» **Stored data**
*** Begin section ***
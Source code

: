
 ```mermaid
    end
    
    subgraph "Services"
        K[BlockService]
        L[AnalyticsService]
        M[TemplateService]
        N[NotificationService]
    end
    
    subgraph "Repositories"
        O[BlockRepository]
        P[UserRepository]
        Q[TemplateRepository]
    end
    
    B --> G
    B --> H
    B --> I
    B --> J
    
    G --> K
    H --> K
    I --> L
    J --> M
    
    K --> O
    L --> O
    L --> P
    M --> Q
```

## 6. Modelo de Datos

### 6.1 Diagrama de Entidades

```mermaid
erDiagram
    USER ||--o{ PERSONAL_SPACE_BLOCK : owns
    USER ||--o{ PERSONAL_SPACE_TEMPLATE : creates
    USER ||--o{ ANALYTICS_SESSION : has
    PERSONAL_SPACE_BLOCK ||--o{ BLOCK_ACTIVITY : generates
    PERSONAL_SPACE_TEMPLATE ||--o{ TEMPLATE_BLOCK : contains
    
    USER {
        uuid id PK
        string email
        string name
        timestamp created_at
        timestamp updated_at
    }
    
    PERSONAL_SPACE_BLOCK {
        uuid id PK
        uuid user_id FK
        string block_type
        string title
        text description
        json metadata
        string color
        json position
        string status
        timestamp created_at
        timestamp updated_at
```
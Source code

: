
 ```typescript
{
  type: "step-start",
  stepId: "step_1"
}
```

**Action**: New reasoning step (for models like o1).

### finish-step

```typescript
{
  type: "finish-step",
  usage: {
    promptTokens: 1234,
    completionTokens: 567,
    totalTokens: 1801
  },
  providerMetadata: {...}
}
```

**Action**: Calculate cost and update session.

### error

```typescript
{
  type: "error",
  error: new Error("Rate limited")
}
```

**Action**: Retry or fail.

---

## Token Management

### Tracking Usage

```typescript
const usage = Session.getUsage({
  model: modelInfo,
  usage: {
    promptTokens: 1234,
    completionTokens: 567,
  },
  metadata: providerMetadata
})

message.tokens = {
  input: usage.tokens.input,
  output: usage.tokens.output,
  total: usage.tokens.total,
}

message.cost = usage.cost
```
*** End section ***
» **Aim of the exercise**
Read through the entries, then copy every line where the string "subgraph" is found.

» **The answer**
    subgraph "Services"
    subgraph "Repositories"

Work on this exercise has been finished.